THE OLD TOWN OF PAINTED POST
In the summer of 1779, a numerous party
of Tories and Indians, under the command of a
Loyalist named McDonald and Hiakatoo, a renowned
Seneca war-chief, returned to the north by way of
Pine Creek, the Tioga, and the Conhocton, from an
incursion among the settlements on the west branch
of the Susquehanna. They had suffered a severe loss
in a conflict with the borderers, and brought with
them many wounded. Their march was also encumbered
by many prisoners, men, women and children, taken at
Freeling’s Fort. A party of rangers followed them a
few days, journeying into the wilderness, and found
at their abandoned encampment abundant proof of the
manfulness with which the knives and rifles of the
frontier had been used in repelling its foes, in the
heaps of bark and roots which had been pounded or
steeped in preparing draughts and dressing for the
wounded warriors. Under the elms of the confluence
of the Tioga and Conhocton, Captain Montour, a
half-breed, a fine young chief, a gallant warrior
and a favorite with his tribe, died of his wounds.
He was a son of the famous Queen Catharine. His
comrades buried him by the river side, and planted
about his grave a post on which was painted various
symbols and rude devices. This monument was known
throughout the Genesee Forest as the Painted Post.
It was a landmark well known all the Six Nations,
and was often visited by their braves and chieftains.
At the Painted Post, the first habitation of
civilized man erected in Steuben county, was built by
William Harris, an Indian Trader. Harris was a
Pennsylvanian, and not long after the close of the
Revolutionary war pushed up the Chemung with a cargo
of Indian goods, to open a traffic with the hunting
parties of the Six Nations, which resorted at certain
seasons to the north-western of the Susquehanna. A
canoe or a pack-horse sufficed at that time to transport
the yearly merchandise of the citizens of our county.
Sixty-five years afterwards, an armada of canal boats
and a caravan of cars hardly performed this labor. The
precise date of Harris’s arrival is unknown. Judge
Baker, late of Pleasant Valley, found the trader
established at his post in the spring of 1787. On
Christmas night following, he went down to the
Painted Post, and finding the cabin burned and the
trader missing, he inferred that the latter had perhaps
been killed by his customers--a disaster by no means
unlikely to befall a merchant in a region where the
position of debtor was much more pleasant and independent
than that of creditor, especially if the creditor had
the misfortune to be white and civilized.
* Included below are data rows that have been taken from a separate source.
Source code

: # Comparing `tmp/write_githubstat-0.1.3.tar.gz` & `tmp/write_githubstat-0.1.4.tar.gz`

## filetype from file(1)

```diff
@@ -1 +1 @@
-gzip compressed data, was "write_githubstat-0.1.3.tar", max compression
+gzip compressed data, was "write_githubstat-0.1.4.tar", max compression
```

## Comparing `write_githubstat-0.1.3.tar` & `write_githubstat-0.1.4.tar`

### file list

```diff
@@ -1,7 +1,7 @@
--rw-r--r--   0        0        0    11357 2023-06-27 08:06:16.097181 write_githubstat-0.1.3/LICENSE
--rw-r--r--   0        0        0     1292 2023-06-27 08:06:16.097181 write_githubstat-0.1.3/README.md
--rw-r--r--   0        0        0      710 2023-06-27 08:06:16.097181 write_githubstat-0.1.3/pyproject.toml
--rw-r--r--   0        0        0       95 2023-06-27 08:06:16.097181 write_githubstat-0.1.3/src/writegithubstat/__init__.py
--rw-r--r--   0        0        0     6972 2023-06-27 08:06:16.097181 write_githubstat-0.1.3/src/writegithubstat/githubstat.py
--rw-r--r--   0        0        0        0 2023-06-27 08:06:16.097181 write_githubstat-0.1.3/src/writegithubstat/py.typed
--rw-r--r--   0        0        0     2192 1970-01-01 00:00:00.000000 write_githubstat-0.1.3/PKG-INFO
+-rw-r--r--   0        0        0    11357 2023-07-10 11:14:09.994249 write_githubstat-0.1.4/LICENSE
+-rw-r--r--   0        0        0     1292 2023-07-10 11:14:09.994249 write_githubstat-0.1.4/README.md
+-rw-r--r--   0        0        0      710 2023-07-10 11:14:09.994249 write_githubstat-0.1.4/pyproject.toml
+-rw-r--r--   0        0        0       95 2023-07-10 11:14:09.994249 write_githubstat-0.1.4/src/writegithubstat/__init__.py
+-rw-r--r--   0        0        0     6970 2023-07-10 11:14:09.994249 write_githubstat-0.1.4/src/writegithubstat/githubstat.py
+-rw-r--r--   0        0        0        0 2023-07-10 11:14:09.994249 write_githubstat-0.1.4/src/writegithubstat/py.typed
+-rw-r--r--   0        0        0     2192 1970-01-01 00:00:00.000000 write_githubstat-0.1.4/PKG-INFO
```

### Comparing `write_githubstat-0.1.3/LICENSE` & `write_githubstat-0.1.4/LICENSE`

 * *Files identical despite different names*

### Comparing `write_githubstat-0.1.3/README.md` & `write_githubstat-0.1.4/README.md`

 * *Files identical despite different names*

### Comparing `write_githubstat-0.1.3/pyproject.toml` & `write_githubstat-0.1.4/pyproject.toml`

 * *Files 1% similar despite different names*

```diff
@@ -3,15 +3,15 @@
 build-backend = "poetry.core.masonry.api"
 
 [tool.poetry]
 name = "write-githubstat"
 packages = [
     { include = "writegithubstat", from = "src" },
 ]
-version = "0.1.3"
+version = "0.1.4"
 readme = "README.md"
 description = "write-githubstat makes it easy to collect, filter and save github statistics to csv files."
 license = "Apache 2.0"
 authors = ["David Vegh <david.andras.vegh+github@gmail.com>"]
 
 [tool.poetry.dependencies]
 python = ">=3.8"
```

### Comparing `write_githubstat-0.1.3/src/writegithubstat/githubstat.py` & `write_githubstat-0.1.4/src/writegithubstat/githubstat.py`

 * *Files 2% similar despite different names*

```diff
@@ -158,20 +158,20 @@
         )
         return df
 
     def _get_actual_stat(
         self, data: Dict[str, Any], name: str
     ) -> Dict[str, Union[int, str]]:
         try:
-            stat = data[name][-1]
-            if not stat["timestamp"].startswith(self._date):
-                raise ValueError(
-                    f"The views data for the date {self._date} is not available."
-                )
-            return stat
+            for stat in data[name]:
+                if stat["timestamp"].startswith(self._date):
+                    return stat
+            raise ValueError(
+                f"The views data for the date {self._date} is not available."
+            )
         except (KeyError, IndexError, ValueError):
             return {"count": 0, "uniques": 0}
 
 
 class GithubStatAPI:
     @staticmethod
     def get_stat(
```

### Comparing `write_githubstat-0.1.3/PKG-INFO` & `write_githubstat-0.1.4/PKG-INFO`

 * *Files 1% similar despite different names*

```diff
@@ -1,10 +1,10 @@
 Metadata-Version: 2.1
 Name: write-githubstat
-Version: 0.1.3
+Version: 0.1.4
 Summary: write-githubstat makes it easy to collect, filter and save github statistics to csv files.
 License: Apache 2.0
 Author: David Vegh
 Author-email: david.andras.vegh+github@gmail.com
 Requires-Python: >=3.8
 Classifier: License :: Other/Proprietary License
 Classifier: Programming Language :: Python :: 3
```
On the
contrary, his intercourse with the Indians was of a
very friendly and confidential character. They rendered
him much valuable assistance in setting up business, not
of course by endorsing his paper, or advancing funds on
personal security; but by helping him to erect his
warehouse, and patronizing him in the handsomest manner
afterwards. They even carried the logs out of which the
cabin was built, on their shoulders, to the proposed site
of the edifice which was after all, to speak with strict
etymology, a species of endorsement.
The savages manifested much zeal in promoting the
establishment of a trading post at the head of the
Chemung, and indeed it was a matter of as much
consequence at that time as the building of a Railroad
Depot is in modern days. Before that, the citizens of the
county were obliged to go to Tioga Point, nearly fifty
miles below, to buy their gunpowder, liquors, knives,
bells, brads, and jews-harps; and the proposal of Harris
to erect a bazaar at the Painted Post, for the sale of
these articles, was of as vital concern to the interests
of the county as at the present day an offer of the
government to establish a university in Tyrone or an
observatory in Troupsburg would be. It was a great day
for the county when the trader’s was finished, and his
wares unpacked. Then the sachem might buy scalping knives
and hatchets on the back of his own river; the ladies of
the wilderness could go shopping without paddling their
canoes to the Susquehanna, and the terrible warriors of
the Six Nations, as they sat of an evening under their
own elm trees, smoking pipes bought at the “People’s
Store,” had by, forgot their cunning; when some renowned
Captain Shiverscull, a grim and truculent giant, steeped
to his elbows in the blood of farmers, and scarred with
bullets and tomahawks like a target, set upon log,
soothing his savage breast with the melodies of a
jews-harp, or winding around that bloody finger, which
had so often been twisted in the flaxen scalp-locks of
Pennsylvanian children, a string of beads, bought for
his own ugly little cub, that lay a sleep in the wigwam
of Genesee.
At the time of Judge Baker’s visit, Harris was only
temporarily absent. He afterwards returned to Painted Post
with his son,, and lived there a few years, when he again
removed to Pennsylvania. One or two others are sometimes
pointed out as the first settlers of the county; but
evidence, which must be regarded as reliable and decisive,
proves that the first civilized resident was William
Harris. It is possible, indeed, that before his advent
some straggling adventurer may have wandered hither, built
him a lodge, perhaps planted corn on the open flats, and
afterwards strayed to parts unknown, leaving no trace of
his existence. There have always been, on the frontiers,
eccentric geniuses, to whom such a line of conduct was no
strange thing. There have always been, on the frontiers,
a few vagabonds, who should have been born wolves, who
forsake civilized homes and join the Indians, and are only
hindered from living with the bears in their hollow trees,
by the refusal of these sensible monsters to fraternize
with such loafers. Hermits, hunters and vagabonds find
their way into strange places, and it is by no means
impossible that some pleasant island or open flat may
have harbored one of these outlaws before any other
wanderer, laying claim to civilization, smote our forests
with the all conquering axe. No such Robinson Crusoe,
however, presents himself as a candidate for historical
honors, and it is, upon the whole, improbable that any
such preceded the trader, or if he did, that he enjoyed
his solitude a great while unmolested. The “Man Friday”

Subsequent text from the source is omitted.